▸ **EXERCISE INPUT**
# # #

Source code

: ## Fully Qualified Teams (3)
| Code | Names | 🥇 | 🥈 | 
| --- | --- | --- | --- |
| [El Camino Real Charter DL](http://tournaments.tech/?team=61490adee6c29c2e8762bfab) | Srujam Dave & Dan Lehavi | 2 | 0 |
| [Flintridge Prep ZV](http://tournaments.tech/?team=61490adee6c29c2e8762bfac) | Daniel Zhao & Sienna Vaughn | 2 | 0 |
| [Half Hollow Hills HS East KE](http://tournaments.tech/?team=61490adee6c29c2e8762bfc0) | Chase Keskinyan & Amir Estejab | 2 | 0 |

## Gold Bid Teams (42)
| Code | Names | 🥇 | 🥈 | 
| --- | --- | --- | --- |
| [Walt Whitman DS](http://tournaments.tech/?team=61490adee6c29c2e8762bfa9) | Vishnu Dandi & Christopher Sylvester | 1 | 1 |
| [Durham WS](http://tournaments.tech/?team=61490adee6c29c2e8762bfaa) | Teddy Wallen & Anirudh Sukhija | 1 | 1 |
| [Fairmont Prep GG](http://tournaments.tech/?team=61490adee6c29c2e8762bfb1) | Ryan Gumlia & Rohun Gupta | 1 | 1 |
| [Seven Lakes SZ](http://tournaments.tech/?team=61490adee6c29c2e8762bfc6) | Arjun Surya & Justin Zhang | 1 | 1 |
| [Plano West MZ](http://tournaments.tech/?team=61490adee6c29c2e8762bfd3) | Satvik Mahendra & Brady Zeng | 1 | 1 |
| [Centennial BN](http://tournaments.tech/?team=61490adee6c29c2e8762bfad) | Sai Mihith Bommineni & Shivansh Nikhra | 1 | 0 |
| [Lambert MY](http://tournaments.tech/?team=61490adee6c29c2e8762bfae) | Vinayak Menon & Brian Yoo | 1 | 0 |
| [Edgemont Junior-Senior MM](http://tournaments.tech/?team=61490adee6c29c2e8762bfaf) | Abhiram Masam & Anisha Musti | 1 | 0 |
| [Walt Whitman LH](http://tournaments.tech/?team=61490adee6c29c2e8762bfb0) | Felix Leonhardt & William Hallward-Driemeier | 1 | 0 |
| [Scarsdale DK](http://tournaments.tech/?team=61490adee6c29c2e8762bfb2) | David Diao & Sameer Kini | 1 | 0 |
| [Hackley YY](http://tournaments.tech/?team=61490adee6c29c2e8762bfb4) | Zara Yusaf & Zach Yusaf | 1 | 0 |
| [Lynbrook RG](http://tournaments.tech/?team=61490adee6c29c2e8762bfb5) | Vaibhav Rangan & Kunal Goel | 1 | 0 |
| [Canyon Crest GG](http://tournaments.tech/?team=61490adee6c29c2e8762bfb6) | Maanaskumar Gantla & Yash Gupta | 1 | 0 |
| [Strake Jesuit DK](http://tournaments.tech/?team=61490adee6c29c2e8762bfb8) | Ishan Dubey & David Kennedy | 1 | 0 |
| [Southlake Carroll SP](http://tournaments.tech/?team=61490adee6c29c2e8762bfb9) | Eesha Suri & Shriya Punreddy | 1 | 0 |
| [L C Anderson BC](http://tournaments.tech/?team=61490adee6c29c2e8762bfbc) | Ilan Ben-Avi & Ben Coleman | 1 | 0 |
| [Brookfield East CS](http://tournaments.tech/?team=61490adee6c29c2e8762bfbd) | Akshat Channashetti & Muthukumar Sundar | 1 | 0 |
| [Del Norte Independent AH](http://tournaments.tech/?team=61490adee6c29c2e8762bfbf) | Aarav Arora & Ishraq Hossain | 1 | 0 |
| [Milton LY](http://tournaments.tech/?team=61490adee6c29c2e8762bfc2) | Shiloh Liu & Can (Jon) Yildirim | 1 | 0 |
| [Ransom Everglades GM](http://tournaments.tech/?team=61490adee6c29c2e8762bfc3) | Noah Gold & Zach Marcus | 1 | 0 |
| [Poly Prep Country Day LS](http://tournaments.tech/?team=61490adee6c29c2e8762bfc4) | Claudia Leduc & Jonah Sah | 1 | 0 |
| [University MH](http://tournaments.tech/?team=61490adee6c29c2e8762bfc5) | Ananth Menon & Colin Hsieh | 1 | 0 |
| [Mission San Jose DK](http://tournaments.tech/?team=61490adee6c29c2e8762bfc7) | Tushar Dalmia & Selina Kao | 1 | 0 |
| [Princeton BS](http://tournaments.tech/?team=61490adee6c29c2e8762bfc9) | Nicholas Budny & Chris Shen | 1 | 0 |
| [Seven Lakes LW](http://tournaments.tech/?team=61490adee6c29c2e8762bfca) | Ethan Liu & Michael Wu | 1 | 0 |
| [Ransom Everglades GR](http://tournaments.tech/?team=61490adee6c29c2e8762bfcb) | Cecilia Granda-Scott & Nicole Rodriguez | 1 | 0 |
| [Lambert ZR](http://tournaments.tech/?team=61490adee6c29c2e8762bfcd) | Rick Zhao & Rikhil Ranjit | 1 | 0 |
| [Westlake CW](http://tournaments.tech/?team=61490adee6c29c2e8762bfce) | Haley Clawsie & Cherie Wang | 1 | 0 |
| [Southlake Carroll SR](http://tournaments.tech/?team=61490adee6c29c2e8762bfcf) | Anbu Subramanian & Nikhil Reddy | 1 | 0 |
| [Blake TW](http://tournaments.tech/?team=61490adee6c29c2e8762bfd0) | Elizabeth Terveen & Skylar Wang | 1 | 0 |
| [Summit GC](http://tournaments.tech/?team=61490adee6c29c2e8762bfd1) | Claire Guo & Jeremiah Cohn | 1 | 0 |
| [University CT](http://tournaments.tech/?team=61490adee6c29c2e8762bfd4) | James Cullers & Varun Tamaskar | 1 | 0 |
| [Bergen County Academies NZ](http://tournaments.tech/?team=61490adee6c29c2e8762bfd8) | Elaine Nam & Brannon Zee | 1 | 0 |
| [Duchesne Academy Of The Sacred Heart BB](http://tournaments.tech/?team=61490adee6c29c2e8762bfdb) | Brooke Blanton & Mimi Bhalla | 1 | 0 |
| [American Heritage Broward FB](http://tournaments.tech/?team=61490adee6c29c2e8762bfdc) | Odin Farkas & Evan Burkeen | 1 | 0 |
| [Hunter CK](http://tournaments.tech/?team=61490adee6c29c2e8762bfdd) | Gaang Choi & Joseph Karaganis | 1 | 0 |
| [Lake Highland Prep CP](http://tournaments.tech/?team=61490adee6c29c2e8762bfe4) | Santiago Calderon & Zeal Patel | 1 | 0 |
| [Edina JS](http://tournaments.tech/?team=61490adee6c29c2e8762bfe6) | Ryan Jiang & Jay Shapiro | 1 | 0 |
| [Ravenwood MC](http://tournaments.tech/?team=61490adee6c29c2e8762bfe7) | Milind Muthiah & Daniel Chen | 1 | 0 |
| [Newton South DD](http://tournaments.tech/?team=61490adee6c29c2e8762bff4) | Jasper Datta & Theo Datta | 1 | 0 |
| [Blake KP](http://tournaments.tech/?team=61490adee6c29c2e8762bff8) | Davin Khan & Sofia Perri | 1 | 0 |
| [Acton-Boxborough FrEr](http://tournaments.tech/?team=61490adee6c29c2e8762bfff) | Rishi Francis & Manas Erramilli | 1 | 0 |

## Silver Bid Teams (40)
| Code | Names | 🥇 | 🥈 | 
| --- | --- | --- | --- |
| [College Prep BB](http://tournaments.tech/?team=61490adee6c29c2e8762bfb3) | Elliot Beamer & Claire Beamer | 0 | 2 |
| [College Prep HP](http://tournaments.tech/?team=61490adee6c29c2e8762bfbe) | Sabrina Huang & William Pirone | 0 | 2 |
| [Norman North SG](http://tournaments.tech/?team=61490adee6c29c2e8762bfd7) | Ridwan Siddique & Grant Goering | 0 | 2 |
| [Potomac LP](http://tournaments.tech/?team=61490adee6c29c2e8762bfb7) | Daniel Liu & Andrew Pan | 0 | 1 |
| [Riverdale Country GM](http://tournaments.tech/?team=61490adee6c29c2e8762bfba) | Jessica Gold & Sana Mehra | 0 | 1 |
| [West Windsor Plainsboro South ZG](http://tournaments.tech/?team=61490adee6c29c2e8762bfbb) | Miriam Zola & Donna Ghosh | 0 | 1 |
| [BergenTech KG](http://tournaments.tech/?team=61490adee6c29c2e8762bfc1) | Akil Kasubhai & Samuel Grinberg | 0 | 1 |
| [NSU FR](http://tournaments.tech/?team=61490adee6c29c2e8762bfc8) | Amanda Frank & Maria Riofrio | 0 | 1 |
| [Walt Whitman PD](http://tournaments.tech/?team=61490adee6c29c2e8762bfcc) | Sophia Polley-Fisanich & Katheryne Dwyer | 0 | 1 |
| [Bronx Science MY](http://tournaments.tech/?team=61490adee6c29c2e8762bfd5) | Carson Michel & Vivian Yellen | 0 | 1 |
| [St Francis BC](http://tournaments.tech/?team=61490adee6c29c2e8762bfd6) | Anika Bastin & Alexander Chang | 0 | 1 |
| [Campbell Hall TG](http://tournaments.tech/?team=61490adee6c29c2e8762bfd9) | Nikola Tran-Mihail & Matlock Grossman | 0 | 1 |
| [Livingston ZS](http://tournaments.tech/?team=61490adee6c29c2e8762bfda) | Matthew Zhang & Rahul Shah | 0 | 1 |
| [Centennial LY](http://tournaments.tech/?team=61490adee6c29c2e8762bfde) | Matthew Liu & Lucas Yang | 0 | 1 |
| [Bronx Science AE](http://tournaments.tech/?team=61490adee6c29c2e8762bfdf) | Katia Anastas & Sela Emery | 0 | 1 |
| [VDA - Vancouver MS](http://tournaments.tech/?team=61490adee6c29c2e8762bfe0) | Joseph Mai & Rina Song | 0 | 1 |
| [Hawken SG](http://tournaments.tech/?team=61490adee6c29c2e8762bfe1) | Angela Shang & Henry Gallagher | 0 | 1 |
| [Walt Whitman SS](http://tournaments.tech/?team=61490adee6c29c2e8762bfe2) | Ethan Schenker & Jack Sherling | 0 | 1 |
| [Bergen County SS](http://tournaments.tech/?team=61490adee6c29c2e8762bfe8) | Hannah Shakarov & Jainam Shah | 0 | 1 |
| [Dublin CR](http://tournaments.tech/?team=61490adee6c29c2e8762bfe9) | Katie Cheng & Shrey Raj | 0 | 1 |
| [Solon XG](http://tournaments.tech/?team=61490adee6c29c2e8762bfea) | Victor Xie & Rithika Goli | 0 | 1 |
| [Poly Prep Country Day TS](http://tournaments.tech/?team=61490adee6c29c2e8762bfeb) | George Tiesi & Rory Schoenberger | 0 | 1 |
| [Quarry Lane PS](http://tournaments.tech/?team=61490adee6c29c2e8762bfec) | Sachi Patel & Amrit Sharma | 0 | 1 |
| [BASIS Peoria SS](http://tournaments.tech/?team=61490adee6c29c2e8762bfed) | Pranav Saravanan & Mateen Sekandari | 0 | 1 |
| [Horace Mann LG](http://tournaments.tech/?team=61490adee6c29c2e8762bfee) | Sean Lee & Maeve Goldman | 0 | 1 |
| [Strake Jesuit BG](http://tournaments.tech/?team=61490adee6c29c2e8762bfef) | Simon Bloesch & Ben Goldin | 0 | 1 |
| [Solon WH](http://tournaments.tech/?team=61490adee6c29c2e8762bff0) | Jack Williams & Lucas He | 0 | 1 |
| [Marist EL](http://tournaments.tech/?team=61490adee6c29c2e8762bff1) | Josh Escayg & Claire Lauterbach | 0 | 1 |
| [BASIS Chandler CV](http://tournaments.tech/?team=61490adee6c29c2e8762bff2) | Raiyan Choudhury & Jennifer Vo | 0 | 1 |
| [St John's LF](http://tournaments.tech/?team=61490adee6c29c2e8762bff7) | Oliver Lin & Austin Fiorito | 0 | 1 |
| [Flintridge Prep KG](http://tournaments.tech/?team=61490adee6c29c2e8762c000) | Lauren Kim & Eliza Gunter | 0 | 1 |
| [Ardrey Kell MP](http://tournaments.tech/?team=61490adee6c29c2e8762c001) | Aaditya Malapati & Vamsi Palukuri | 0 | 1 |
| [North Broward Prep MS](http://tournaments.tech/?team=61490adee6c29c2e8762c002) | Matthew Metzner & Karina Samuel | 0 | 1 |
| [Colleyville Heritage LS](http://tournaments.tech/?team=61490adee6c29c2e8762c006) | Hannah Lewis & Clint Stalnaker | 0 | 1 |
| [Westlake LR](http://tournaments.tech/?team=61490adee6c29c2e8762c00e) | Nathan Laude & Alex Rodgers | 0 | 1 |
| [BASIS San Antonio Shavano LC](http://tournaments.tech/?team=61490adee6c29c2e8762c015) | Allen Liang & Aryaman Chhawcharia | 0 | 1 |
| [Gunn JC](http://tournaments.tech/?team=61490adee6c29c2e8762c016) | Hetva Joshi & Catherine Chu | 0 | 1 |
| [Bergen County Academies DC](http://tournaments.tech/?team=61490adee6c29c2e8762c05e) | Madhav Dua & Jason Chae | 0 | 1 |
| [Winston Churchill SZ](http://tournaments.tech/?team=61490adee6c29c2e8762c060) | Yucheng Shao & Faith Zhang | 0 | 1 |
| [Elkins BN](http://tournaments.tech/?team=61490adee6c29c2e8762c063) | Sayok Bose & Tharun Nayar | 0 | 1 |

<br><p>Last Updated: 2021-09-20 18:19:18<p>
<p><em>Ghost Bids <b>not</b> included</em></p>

# # #

▸ **AIM OF THE TASK**
Starting at the line that has "Pan | 0 | 1 |" and ending at the line that has "Chang | 0 | 1 |", please write out the lines above exactly, leaving out all others.

▸ **ANSWER FOR THIS EXERCISE**
| [Potomac LP](http://tournaments.tech/?team=61490adee6c29c2e8762bfb7) | Daniel Liu & Andrew Pan | 0 | 1 |
| [Riverdale Country GM](http://tournaments.tech/?team=61490adee6c29c2e8762bfba) | Jessica Gold & Sana Mehra | 0 | 1 |
| [West Windsor Plainsboro South ZG](http://tournaments.tech/?team=61490adee6c29c2e8762bfbb) | Miriam Zola & Donna Ghosh | 0 | 1 |
| [BergenTech KG](http://tournaments.tech/?team=61490adee6c29c2e8762bfc1) | Akil Kasubhai & Samuel Grinberg | 0 | 1 |
| [NSU FR](http://tournaments.tech/?team=61490adee6c29c2e8762bfc8) | Amanda Frank & Maria Riofrio | 0 | 1 |
| [Walt Whitman PD](http://tournaments.tech/?team=61490adee6c29c2e8762bfcc) | Sophia Polley-Fisanich & Katheryne Dwyer | 0 | 1 |
| [Bronx Science MY](http://tournaments.tech/?team=61490adee6c29c2e8762bfd5) | Carson Michel & Vivian Yellen | 0 | 1 |
| [St Francis BC](http://tournaments.tech/?team=61490adee6c29c2e8762bfd6) | Anika Bastin & Alexander Chang | 0 | 1 |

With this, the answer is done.